Source texts of formatted documents
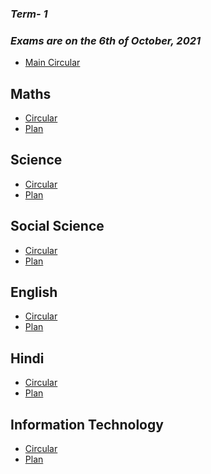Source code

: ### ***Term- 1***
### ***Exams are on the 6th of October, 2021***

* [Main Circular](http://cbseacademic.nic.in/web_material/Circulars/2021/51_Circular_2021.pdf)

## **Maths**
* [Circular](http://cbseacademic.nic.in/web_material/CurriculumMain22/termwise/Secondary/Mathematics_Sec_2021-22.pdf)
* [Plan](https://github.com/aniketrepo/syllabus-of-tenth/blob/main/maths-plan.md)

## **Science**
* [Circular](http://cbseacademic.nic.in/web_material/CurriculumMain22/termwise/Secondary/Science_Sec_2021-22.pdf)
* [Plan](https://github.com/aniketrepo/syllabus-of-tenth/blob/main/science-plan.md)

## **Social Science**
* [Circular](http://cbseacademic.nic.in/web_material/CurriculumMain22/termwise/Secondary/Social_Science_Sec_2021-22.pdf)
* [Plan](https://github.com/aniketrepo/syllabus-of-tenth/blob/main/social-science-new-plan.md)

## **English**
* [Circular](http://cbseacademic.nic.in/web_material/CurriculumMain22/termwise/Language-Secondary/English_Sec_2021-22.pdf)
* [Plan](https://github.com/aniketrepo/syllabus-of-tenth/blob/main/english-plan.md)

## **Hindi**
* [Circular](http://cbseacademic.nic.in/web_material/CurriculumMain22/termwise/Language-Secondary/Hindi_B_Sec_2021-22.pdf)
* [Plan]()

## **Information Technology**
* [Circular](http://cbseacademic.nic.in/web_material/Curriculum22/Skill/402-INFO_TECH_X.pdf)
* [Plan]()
...
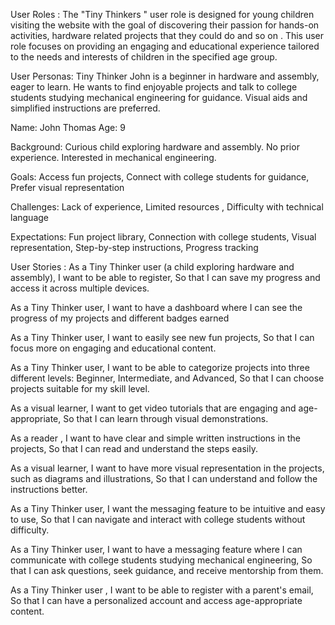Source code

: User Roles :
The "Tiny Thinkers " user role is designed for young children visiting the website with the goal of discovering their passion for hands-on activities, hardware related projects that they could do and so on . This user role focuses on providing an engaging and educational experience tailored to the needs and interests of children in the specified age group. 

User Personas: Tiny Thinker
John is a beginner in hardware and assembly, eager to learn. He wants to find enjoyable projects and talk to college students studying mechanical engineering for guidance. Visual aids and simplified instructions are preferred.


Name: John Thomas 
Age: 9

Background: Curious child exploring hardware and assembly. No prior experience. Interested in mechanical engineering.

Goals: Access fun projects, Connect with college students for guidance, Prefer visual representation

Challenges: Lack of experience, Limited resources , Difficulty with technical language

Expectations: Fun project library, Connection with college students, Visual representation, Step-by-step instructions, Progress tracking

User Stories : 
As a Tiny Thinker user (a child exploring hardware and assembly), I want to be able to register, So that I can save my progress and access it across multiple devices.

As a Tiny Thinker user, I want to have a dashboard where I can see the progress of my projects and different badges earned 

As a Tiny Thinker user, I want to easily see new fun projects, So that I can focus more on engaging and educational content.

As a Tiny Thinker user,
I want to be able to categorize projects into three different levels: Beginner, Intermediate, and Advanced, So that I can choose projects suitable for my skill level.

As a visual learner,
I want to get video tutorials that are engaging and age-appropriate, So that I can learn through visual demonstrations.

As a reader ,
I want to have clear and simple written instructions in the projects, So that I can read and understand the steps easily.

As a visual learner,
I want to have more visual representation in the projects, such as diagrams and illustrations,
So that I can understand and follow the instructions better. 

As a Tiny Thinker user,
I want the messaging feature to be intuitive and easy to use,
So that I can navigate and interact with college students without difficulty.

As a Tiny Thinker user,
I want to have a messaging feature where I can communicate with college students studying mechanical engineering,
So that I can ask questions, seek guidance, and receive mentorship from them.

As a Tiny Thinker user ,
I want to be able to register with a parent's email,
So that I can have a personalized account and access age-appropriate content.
==
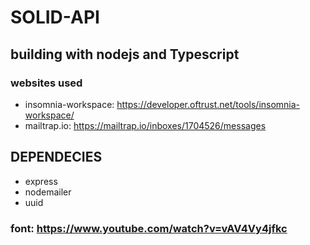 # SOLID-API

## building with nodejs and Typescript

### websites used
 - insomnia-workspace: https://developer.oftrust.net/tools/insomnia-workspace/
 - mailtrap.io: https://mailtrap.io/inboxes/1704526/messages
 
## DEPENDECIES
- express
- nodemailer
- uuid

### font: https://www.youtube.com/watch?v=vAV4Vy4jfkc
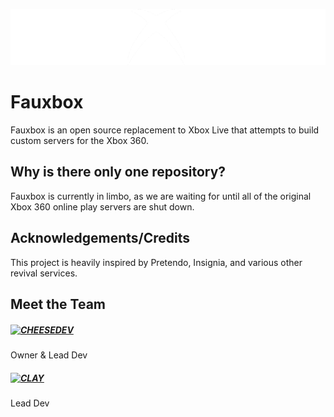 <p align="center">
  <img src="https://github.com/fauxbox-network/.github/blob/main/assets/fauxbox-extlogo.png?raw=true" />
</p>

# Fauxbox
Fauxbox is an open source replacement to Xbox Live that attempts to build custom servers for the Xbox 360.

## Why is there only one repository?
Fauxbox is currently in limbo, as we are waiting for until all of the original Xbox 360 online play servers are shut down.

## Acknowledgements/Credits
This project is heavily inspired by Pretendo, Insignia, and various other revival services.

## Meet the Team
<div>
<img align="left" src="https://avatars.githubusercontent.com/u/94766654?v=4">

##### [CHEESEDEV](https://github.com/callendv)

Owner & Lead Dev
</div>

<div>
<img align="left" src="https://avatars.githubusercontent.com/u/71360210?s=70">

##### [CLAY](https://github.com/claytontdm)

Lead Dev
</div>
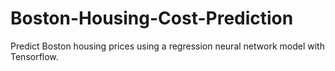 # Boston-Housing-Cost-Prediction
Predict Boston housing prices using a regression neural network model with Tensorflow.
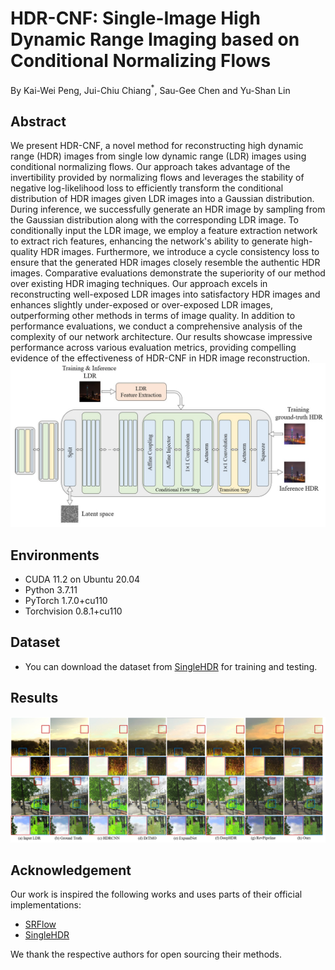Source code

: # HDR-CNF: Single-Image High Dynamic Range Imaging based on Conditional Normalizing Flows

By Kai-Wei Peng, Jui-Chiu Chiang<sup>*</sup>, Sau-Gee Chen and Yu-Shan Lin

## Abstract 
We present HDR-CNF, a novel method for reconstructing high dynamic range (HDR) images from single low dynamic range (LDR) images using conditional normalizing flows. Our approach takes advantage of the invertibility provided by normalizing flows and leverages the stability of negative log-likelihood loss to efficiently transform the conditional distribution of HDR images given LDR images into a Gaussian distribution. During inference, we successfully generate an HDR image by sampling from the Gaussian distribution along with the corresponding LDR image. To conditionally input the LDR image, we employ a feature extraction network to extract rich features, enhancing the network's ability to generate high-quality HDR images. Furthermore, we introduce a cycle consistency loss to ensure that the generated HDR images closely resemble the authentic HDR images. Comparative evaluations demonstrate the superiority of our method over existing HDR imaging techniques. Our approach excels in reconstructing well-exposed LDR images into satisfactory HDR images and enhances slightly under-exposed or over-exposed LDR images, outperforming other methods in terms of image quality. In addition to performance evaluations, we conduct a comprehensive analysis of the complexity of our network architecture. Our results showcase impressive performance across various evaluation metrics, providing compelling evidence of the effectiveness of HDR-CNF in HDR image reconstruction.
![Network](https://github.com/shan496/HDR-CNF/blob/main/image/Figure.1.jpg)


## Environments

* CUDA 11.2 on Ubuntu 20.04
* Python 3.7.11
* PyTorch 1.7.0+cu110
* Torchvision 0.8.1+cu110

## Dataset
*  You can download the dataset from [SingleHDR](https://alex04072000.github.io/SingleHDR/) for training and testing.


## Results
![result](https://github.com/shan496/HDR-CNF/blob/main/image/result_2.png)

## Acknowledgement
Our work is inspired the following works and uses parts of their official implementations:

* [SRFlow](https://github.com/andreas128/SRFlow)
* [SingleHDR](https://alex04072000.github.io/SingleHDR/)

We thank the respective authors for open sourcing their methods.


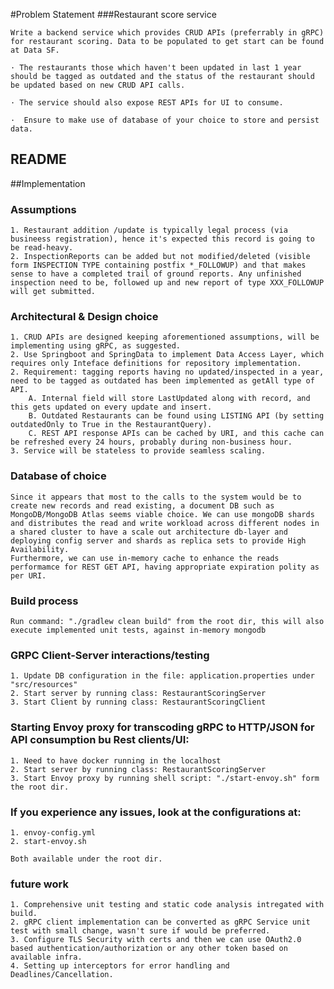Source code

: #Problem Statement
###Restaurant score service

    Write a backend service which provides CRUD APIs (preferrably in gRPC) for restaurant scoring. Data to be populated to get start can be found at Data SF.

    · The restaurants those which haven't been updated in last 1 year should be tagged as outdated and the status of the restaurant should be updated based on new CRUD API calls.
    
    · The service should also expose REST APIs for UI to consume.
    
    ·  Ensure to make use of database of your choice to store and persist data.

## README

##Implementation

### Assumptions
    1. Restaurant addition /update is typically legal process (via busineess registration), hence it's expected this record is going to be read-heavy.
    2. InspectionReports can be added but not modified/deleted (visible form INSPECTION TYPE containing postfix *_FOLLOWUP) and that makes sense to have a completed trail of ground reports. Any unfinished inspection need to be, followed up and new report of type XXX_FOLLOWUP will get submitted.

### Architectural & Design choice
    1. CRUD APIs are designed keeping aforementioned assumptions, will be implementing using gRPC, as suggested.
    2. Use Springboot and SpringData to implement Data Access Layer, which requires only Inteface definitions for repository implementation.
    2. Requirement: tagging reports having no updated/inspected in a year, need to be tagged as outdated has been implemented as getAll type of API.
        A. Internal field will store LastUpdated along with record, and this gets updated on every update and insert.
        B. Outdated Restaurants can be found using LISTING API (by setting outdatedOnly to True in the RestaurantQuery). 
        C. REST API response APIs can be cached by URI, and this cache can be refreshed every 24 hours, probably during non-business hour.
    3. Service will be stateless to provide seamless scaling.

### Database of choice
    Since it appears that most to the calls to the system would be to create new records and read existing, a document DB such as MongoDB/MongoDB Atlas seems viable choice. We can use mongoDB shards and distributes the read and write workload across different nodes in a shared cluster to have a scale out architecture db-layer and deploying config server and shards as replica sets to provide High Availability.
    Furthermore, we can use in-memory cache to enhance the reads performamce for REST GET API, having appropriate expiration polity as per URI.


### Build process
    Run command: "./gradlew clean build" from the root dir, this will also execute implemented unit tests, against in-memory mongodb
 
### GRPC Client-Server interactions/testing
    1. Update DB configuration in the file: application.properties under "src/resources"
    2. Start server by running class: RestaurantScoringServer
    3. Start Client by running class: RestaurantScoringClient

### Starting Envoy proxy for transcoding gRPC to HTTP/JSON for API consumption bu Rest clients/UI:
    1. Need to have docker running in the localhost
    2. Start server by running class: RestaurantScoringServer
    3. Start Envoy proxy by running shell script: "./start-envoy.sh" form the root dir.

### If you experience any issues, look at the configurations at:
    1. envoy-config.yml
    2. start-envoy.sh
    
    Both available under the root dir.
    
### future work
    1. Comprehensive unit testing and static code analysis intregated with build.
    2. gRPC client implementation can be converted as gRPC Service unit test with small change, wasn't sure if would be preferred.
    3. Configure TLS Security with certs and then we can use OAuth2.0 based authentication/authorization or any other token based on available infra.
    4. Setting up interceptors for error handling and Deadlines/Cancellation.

Your instructions
The expected answer is a copy of each line in the records that holds the word "running".

Result for this task
    2. Start server by running class: RestaurantScoringServer
    3. Start Client by running class: RestaurantScoringClient
    1. Need to have docker running in the localhost
    2. Start server by running class: RestaurantScoringServer
    3. Start Envoy proxy by running shell script: "./start-envoy.sh" form the root dir.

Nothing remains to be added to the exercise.